**WORK ORDER**. Print this span of the material below exactly: the line with "- A3244: 没有要求", the line with "LED is connected.", and every line between them, but nothing else.

**PROVIDED INFORMATION**.
__________________________________________________
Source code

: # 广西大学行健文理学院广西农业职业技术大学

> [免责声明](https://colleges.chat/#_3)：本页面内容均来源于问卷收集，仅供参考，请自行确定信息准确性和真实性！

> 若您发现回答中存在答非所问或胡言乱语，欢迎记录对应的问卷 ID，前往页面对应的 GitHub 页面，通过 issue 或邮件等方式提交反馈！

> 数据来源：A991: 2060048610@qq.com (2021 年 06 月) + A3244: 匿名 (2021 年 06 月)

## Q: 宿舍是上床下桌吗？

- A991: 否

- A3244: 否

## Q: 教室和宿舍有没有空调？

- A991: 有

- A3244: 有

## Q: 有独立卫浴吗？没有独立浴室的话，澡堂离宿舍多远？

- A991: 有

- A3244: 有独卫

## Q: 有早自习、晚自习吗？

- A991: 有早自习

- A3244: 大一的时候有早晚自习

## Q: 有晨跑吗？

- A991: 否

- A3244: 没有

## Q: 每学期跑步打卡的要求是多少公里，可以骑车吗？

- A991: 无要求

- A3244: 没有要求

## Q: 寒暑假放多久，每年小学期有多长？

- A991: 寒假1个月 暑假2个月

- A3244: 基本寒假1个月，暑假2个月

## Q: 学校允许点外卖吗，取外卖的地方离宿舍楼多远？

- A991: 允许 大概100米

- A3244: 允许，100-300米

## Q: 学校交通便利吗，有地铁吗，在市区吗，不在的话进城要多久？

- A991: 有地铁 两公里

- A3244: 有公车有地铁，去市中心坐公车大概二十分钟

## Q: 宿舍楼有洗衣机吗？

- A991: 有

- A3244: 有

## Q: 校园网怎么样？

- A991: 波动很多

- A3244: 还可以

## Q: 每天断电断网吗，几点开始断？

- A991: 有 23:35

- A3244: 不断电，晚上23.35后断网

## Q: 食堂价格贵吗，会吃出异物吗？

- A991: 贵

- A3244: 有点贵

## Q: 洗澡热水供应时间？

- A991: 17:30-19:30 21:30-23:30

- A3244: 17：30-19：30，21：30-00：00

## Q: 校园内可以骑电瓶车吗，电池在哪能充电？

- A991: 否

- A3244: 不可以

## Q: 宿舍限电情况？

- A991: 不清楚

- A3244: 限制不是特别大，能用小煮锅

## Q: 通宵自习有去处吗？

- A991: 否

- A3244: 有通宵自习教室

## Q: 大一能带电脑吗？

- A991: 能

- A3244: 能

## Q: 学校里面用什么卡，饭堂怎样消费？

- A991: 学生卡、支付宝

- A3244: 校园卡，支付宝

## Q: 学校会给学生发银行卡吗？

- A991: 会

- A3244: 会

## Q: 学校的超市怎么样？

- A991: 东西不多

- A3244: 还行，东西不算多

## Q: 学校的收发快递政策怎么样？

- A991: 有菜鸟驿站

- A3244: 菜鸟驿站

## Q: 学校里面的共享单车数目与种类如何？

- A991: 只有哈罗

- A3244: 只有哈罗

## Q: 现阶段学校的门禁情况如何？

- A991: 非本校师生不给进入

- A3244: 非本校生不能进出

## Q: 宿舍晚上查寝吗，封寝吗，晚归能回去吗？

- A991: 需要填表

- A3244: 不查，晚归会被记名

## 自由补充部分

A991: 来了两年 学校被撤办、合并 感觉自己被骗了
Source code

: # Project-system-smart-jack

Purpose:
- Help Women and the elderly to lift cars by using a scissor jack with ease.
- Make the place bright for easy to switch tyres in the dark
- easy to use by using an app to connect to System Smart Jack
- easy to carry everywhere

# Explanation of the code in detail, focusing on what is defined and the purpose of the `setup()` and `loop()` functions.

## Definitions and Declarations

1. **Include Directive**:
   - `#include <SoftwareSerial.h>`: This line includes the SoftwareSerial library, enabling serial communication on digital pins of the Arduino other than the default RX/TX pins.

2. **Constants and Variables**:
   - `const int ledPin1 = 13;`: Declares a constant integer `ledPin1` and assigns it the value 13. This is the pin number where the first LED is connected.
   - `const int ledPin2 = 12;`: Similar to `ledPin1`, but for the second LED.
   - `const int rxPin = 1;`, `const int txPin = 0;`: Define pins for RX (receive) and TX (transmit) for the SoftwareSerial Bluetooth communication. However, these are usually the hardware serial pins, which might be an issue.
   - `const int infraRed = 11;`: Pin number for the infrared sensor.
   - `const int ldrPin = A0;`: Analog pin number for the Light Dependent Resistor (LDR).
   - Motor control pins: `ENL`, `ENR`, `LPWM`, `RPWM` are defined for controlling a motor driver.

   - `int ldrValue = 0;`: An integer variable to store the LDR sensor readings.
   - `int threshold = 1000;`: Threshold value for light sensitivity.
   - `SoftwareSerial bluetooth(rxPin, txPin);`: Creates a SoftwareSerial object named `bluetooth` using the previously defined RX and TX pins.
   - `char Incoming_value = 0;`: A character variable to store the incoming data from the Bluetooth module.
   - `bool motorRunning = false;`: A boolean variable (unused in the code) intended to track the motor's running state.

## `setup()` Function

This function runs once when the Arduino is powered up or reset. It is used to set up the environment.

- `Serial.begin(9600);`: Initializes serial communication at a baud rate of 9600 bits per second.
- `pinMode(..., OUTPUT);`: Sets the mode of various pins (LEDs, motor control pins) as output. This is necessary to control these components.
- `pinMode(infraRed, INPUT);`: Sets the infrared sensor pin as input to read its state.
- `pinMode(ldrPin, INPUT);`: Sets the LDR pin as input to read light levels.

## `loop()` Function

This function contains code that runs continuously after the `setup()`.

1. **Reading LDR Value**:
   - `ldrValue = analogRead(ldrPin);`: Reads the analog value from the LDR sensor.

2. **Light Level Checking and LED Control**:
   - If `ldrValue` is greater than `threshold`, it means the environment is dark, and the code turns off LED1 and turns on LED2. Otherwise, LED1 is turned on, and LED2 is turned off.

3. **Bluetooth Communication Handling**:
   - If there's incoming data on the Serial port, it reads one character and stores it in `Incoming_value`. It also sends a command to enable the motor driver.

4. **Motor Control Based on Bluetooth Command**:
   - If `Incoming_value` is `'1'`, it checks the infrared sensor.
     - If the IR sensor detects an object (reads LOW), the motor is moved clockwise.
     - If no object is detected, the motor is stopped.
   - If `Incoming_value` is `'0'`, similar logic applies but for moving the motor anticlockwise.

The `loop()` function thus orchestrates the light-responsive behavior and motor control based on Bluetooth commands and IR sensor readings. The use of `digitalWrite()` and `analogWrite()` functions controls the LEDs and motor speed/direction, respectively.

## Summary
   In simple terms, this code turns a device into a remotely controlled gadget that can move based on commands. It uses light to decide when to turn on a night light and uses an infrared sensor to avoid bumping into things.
__________________________________________________
**REPLY TO THE EXERCISE**.
- A3244: 没有要求

## Q: 寒暑假放多久，每年小学期有多长？

- A991: 寒假1个月 暑假2个月

- A3244: 基本寒假1个月，暑假2个月

## Q: 学校允许点外卖吗，取外卖的地方离宿舍楼多远？

- A991: 允许 大概100米

- A3244: 允许，100-300米

## Q: 学校交通便利吗，有地铁吗，在市区吗，不在的话进城要多久？

- A991: 有地铁 两公里

- A3244: 有公车有地铁，去市中心坐公车大概二十分钟

## Q: 宿舍楼有洗衣机吗？

- A991: 有

- A3244: 有

## Q: 校园网怎么样？

- A991: 波动很多

- A3244: 还可以

## Q: 每天断电断网吗，几点开始断？

- A991: 有 23:35

- A3244: 不断电，晚上23.35后断网

## Q: 食堂价格贵吗，会吃出异物吗？

- A991: 贵

- A3244: 有点贵

## Q: 洗澡热水供应时间？

- A991: 17:30-19:30 21:30-23:30

- A3244: 17：30-19：30，21：30-00：00

## Q: 校园内可以骑电瓶车吗，电池在哪能充电？

- A991: 否

- A3244: 不可以

## Q: 宿舍限电情况？

- A991: 不清楚

- A3244: 限制不是特别大，能用小煮锅

## Q: 通宵自习有去处吗？

- A991: 否

- A3244: 有通宵自习教室

## Q: 大一能带电脑吗？

- A991: 能

- A3244: 能

## Q: 学校里面用什么卡，饭堂怎样消费？

- A991: 学生卡、支付宝

- A3244: 校园卡，支付宝

## Q: 学校会给学生发银行卡吗？

- A991: 会

- A3244: 会

## Q: 学校的超市怎么样？

- A991: 东西不多

- A3244: 还行，东西不算多

## Q: 学校的收发快递政策怎么样？

- A991: 有菜鸟驿站

- A3244: 菜鸟驿站

## Q: 学校里面的共享单车数目与种类如何？

- A991: 只有哈罗

- A3244: 只有哈罗

## Q: 现阶段学校的门禁情况如何？

- A991: 非本校师生不给进入

- A3244: 非本校生不能进出

## Q: 宿舍晚上查寝吗，封寝吗，晚归能回去吗？

- A991: 需要填表

- A3244: 不查，晚归会被记名

## 自由补充部分

A991: 来了两年 学校被撤办、合并 感觉自己被骗了
Source code

: # Project-system-smart-jack

Purpose:
- Help Women and the elderly to lift cars by using a scissor jack with ease.
- Make the place bright for easy to switch tyres in the dark
- easy to use by using an app to connect to System Smart Jack
- easy to carry everywhere

# Explanation of the code in detail, focusing on what is defined and the purpose of the `setup()` and `loop()` functions.

## Definitions and Declarations

1. **Include Directive**:
   - `#include <SoftwareSerial.h>`: This line includes the SoftwareSerial library, enabling serial communication on digital pins of the Arduino other than the default RX/TX pins.

2. **Constants and Variables**:
   - `const int ledPin1 = 13;`: Declares a constant integer `ledPin1` and assigns it the value 13. This is the pin number where the first LED is connected.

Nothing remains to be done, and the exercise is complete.